What happens structurally and chemically during sodium uptake and release by Ni2P2S6: a combined X-ray diffraction, X-ray absorption, pair distribution function and MAS NMR analysis

Abstract

The layered compound Ni₂P₂S₆ was electrochemically characterized for application as an anode material in sodium-ion batteries (SIBs). A high reversible capacity of 621 mA h g⁻¹ at 1 A g⁻¹ was achieved after 190 cycles.
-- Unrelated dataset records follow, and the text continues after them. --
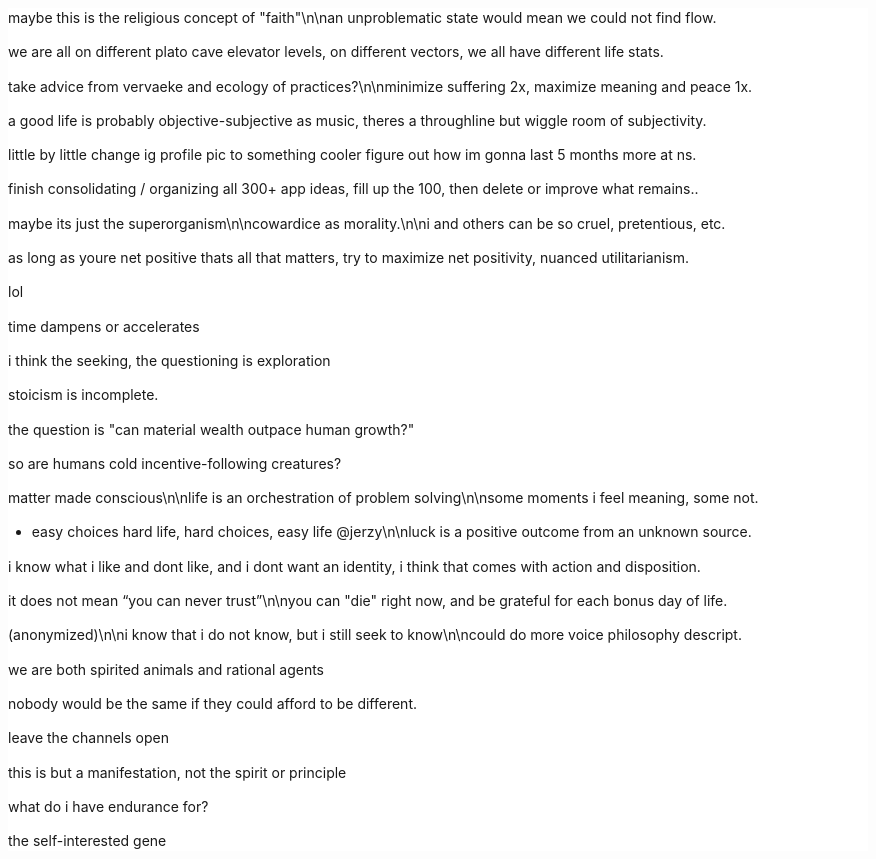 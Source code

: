 maybe this is the religious concept of "faith"\n\nan unproblematic state would mean we could not find flow.

we are all on different plato cave elevator levels, on different vectors, we all have different life stats.

take advice from vervaeke and ecology of practices?\n\nminimize suffering 2x, maximize meaning and peace 1x.

a good life is probably objective-subjective as music, theres a throughline but wiggle room of subjectivity.

little by little change ig profile pic to something cooler figure out how im gonna last 5 months more at ns.

finish consolidating / organizing all 300+ app ideas, fill up the 100, then delete or improve what remains..

maybe its just the superorganism\n\ncowardice as morality.\n\ni and others can be so cruel, pretentious, etc.

as long as youre net positive thats all that matters, try to maximize net positivity, nuanced utilitarianism.

lol

time dampens or accelerates

i think the seeking, the questioning is exploration

stoicism is incomplete.

the question is "can material wealth outpace human growth?"

so are humans cold incentive-following creatures?

matter made conscious\n\nlife is an orchestration of problem solving\n\nsome moments i feel meaning, some not.

+ easy choices hard life, hard choices, easy life @jerzy\n\nluck is a positive outcome from an unknown source.

i know what i like and dont like, and i dont want an identity, i think that comes with action and disposition.

it does not mean “you can never trust”\n\nyou can "die" right now, and be grateful for each bonus day of life.

(anonymized)\n\ni know that i do not know, but i still seek to know\n\ncould do more voice philosophy descript.

we are both spirited animals and rational agents

nobody would be the same if they could afford to be different.

leave the channels open

this is but a manifestation, not the spirit or principle

what do i have endurance for?

the self-interested gene

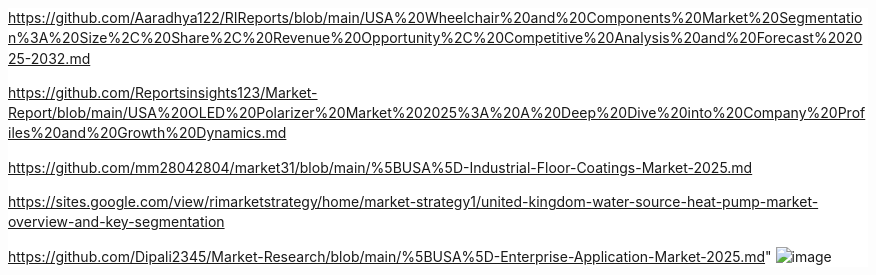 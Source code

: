 <a href=https://github.com/Aaradhya122/RIReports/blob/main/USA%20Wheelchair%20and%20Components%20Market%20Segmentation%3A%20Size%2C%20Share%2C%20Revenue%20Opportunity%2C%20Competitive%20Analysis%20and%20Forecast%202025-2032.md>https://github.com/Aaradhya122/RIReports/blob/main/USA%20Wheelchair%20and%20Components%20Market%20Segmentation%3A%20Size%2C%20Share%2C%20Revenue%20Opportunity%2C%20Competitive%20Analysis%20and%20Forecast%202025-2032.md</a>

<a href=https://github.com/Reportsinsights123/Market-Report/blob/main/USA%20OLED%20Polarizer%20Market%202025%3A%20A%20Deep%20Dive%20into%20Company%20Profiles%20and%20Growth%20Dynamics.md>https://github.com/Reportsinsights123/Market-Report/blob/main/USA%20OLED%20Polarizer%20Market%202025%3A%20A%20Deep%20Dive%20into%20Company%20Profiles%20and%20Growth%20Dynamics.md</a>

<a href=https://github.com/mm28042804/market31/blob/main/%5BUSA%5D-Industrial-Floor-Coatings-Market-2025.md>https://github.com/mm28042804/market31/blob/main/%5BUSA%5D-Industrial-Floor-Coatings-Market-2025.md</a>

<a href=https://sites.google.com/view/rimarketstrategy/home/market-strategy1/united-kingdom-water-source-heat-pump-market-overview-and-key-segmentation>https://sites.google.com/view/rimarketstrategy/home/market-strategy1/united-kingdom-water-source-heat-pump-market-overview-and-key-segmentation</a>

<a href=https://github.com/Dipali2345/Market-Research/blob/main/%5BUSA%5D-Enterprise-Application-Market-2025.md>https://github.com/Dipali2345/Market-Research/blob/main/%5BUSA%5D-Enterprise-Application-Market-2025.md</a>"
![image](https://github.com/user-attachments/assets/7898a4e2-58b2-4771-9e8e-ef0041b900bc)
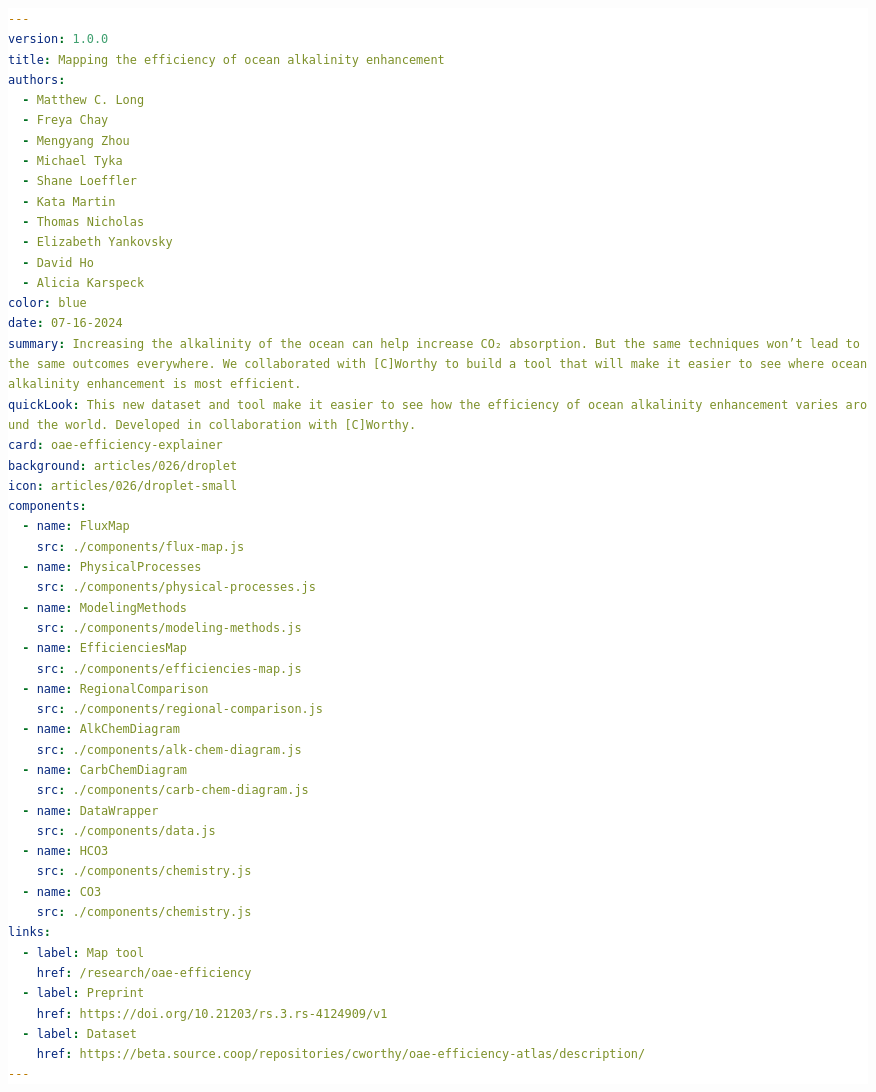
 ```yaml
---
version: 1.0.0
title: Mapping the efficiency of ocean alkalinity enhancement
authors:
  - Matthew C. Long
  - Freya Chay
  - Mengyang Zhou
  - Michael Tyka
  - Shane Loeffler
  - Kata Martin
  - Thomas Nicholas
  - Elizabeth Yankovsky
  - David Ho
  - Alicia Karspeck
color: blue
date: 07-16-2024
summary: Increasing the alkalinity of the ocean can help increase CO₂ absorption. But the same techniques won’t lead to the same outcomes everywhere. We collaborated with [C]Worthy to build a tool that will make it easier to see where ocean alkalinity enhancement is most efficient.
quickLook: This new dataset and tool make it easier to see how the efficiency of ocean alkalinity enhancement varies around the world. Developed in collaboration with [C]Worthy.
card: oae-efficiency-explainer
background: articles/026/droplet
icon: articles/026/droplet-small
components:
  - name: FluxMap
    src: ./components/flux-map.js
  - name: PhysicalProcesses
    src: ./components/physical-processes.js
  - name: ModelingMethods
    src: ./components/modeling-methods.js
  - name: EfficienciesMap
    src: ./components/efficiencies-map.js
  - name: RegionalComparison
    src: ./components/regional-comparison.js
  - name: AlkChemDiagram
    src: ./components/alk-chem-diagram.js
  - name: CarbChemDiagram
    src: ./components/carb-chem-diagram.js
  - name: DataWrapper
    src: ./components/data.js
  - name: HCO3
    src: ./components/chemistry.js
  - name: CO3
    src: ./components/chemistry.js
links:
  - label: Map tool
    href: /research/oae-efficiency
  - label: Preprint
    href: https://doi.org/10.21203/rs.3.rs-4124909/v1
  - label: Dataset
    href: https://beta.source.coop/repositories/cworthy/oae-efficiency-atlas/description/
---
```
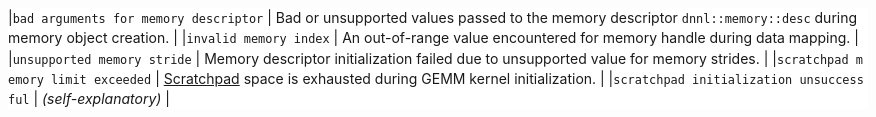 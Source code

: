 |`bad arguments for memory descriptor`	    | Bad or unsupported values passed to the memory descriptor `dnnl::memory::desc` during memory object creation.                                                      |
|`invalid memory index`	                    | An out-of-range value encountered for memory handle during data mapping.                                                                                           |
|`unsupported memory stride`	            | Memory descriptor initialization failed due to unsupported value for memory strides.                                                                               |
|`scratchpad memory limit exceeded`	        | [Scratchpad](https://oneapi-src.github.io/oneDNN/dev_guide_attributes_scratchpad.html?highlight=scratchpad) space is exhausted during GEMM kernel initialization.  |
|`scratchpad initialization unsuccessful`	| *(self-explanatory)*                                                                                                                                               |

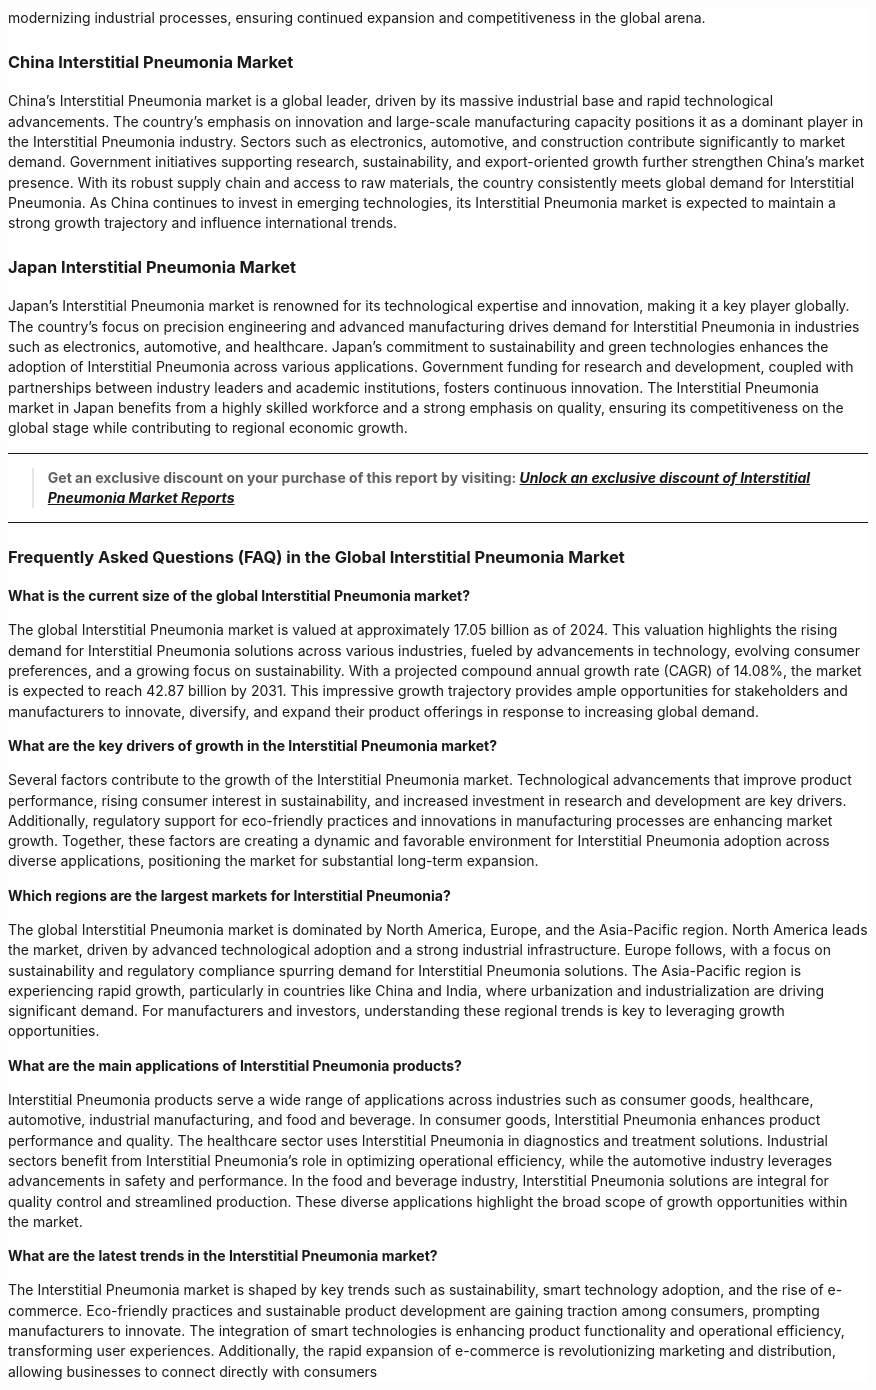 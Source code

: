 modernizing industrial processes, ensuring continued expansion and competitiveness in the global arena.</p><h3>China Interstitial Pneumonia Market</h3><p>China&rsquo;s Interstitial Pneumonia market is a global leader, driven by its massive industrial base and rapid technological advancements. The country&rsquo;s emphasis on innovation and large-scale manufacturing capacity positions it as a dominant player in the Interstitial Pneumonia industry. Sectors such as electronics, automotive, and construction contribute significantly to market demand. Government initiatives supporting research, sustainability, and export-oriented growth further strengthen China&rsquo;s market presence. With its robust supply chain and access to raw materials, the country consistently meets global demand for Interstitial Pneumonia. As China continues to invest in emerging technologies, its Interstitial Pneumonia market is expected to maintain a strong growth trajectory and influence international trends.</p><h3>Japan Interstitial Pneumonia Market</h3><p>Japan&rsquo;s Interstitial Pneumonia market is renowned for its technological expertise and innovation, making it a key player globally. The country&rsquo;s focus on precision engineering and advanced manufacturing drives demand for Interstitial Pneumonia in industries such as electronics, automotive, and healthcare. Japan&rsquo;s commitment to sustainability and green technologies enhances the adoption of Interstitial Pneumonia across various applications. Government funding for research and development, coupled with partnerships between industry leaders and academic institutions, fosters continuous innovation. The Interstitial Pneumonia market in Japan benefits from a highly skilled workforce and a strong emphasis on quality, ensuring its competitiveness on the global stage while contributing to regional economic growth.</p><hr /><blockquote><p><strong>Get an exclusive discount on your purchase of this report by visiting: <em><a href="://marketresearchpulse.com/ask-for-discount/145518?utm_source=Github&amp;utm_medium=022">Unlock an exclusive discount of Interstitial Pneumonia Market Reports</a></em>&nbsp;</strong></p></blockquote><hr /><h3>Frequently Asked Questions (FAQ) in the Global Interstitial Pneumonia Market</h3><p><strong>What is the current size of the global Interstitial Pneumonia market?</strong></p><p>The global Interstitial Pneumonia market is valued at approximately 17.05 billion as of 2024. This valuation highlights the rising demand for Interstitial Pneumonia solutions across various industries, fueled by advancements in technology, evolving consumer preferences, and a growing focus on sustainability. With a projected compound annual growth rate (CAGR) of 14.08%, the market is expected to reach 42.87 billion by 2031. This impressive growth trajectory provides ample opportunities for stakeholders and manufacturers to innovate, diversify, and expand their product offerings in response to increasing global demand.</p><p><strong>What are the key drivers of growth in the Interstitial Pneumonia market?</strong></p><p>Several factors contribute to the growth of the Interstitial Pneumonia market. Technological advancements that improve product performance, rising consumer interest in sustainability, and increased investment in research and development are key drivers. Additionally, regulatory support for eco-friendly practices and innovations in manufacturing processes are enhancing market growth. Together, these factors are creating a dynamic and favorable environment for Interstitial Pneumonia adoption across diverse applications, positioning the market for substantial long-term expansion.</p><p><strong>Which regions are the largest markets for Interstitial Pneumonia?</strong></p><p>The global Interstitial Pneumonia market is dominated by North America, Europe, and the Asia-Pacific region. North America leads the market, driven by advanced technological adoption and a strong industrial infrastructure. Europe follows, with a focus on sustainability and regulatory compliance spurring demand for Interstitial Pneumonia solutions. The Asia-Pacific region is experiencing rapid growth, particularly in countries like China and India, where urbanization and industrialization are driving significant demand. For manufacturers and investors, understanding these regional trends is key to leveraging growth opportunities.</p><p><strong>What are the main applications of Interstitial Pneumonia products?</strong></p><p>Interstitial Pneumonia products serve a wide range of applications across industries such as consumer goods, healthcare, automotive, industrial manufacturing, and food and beverage. In consumer goods, Interstitial Pneumonia enhances product performance and quality. The healthcare sector uses Interstitial Pneumonia in diagnostics and treatment solutions. Industrial sectors benefit from Interstitial Pneumonia&rsquo;s role in optimizing operational efficiency, while the automotive industry leverages advancements in safety and performance. In the food and beverage industry, Interstitial Pneumonia solutions are integral for quality control and streamlined production. These diverse applications highlight the broad scope of growth opportunities within the market.</p><p><strong>What are the latest trends in the Interstitial Pneumonia market?</strong></p><p>The Interstitial Pneumonia market is shaped by key trends such as sustainability, smart technology adoption, and the rise of e-commerce. Eco-friendly practices and sustainable product development are gaining traction among consumers, prompting manufacturers to innovate. The integration of smart technologies is enhancing product functionality and operational efficiency, transforming user experiences. Additionally, the rapid expansion of e-commerce is revolutionizing marketing and distribution, allowing businesses to connect directly with consumers
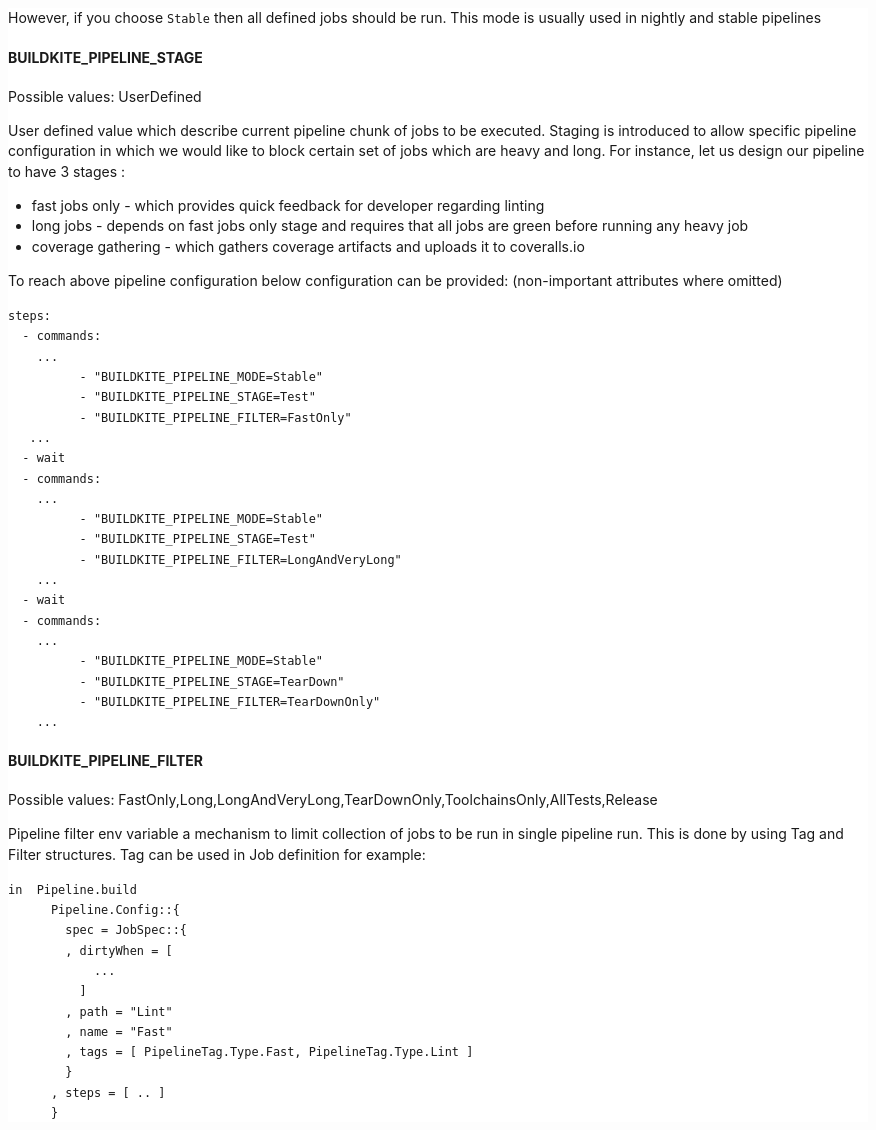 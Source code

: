 However, if you choose `Stable` then all defined jobs should be run. This mode is usually used in nightly and stable pipelines

#### BUILDKITE_PIPELINE_STAGE

Possible values: UserDefined

User defined value which describe current pipeline chunk of jobs to be executed. Staging is introduced to allow specific pipeline configuration in which we would like to block certain set of jobs which are heavy and long. For instance, let us design our pipeline to have 3 stages :

- fast jobs only - which provides quick feedback for developer regarding linting
- long jobs - depends on fast jobs only stage and requires that all jobs are green before running any heavy job 
- coverage gathering - which gathers coverage artifacts and uploads it to coveralls.io

To reach above pipeline configuration below configuration can be provided:
(non-important attributes where omitted)
```
steps:
  - commands:
    ...
          - "BUILDKITE_PIPELINE_MODE=Stable"
          - "BUILDKITE_PIPELINE_STAGE=Test"
          - "BUILDKITE_PIPELINE_FILTER=FastOnly"
   ...
  - wait
  - commands:
    ...
          - "BUILDKITE_PIPELINE_MODE=Stable"
          - "BUILDKITE_PIPELINE_STAGE=Test"
          - "BUILDKITE_PIPELINE_FILTER=LongAndVeryLong"
    ...
  - wait
  - commands:
    ...
          - "BUILDKITE_PIPELINE_MODE=Stable"
          - "BUILDKITE_PIPELINE_STAGE=TearDown"
          - "BUILDKITE_PIPELINE_FILTER=TearDownOnly"
    ...
```

#### BUILDKITE_PIPELINE_FILTER

Possible values: FastOnly,Long,LongAndVeryLong,TearDownOnly,ToolchainsOnly,AllTests,Release

Pipeline filter env variable a mechanism to limit collection of jobs to be run in single pipeline run. This is done by using Tag and Filter structures. Tag can be used in Job definition for example:

```
in  Pipeline.build
      Pipeline.Config::{
        spec = JobSpec::{
        , dirtyWhen = [
            ...
          ]
        , path = "Lint"
        , name = "Fast"
        , tags = [ PipelineTag.Type.Fast, PipelineTag.Type.Lint ]
        }
      , steps = [ .. ]
      }

```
The investigation of the complex reaction mechanism of the conversion reaction was performed applying complementary techniques including X-ray powder diffraction, pair distribution function analysis, X-ray absorption spectroscopy, ¹⁹F/²³Na/³¹P MAS NMR, TEM and nano-EDX. The results highlight that Na uptake for up to 5 Na per formula unit (f.u.) led to reduction of Ni²⁺ to metallic Ni nanoparticles and concomitant formation of an intermediate compound Na₄P₂S₆. Increasing the Na content to 12 Na per f.u. generates nanocrystalline Na₂S, which is accompanied by the loss of the long-range order of the pristine sample. In the completely discharged state elemental Ni and Na₂S are present, but in contrast to literature reports, no evidence for the formation of Na_xP phases was found. During the charge process, Ni₃S₂ is formed upon the release of ∼11.7 Na per f.u.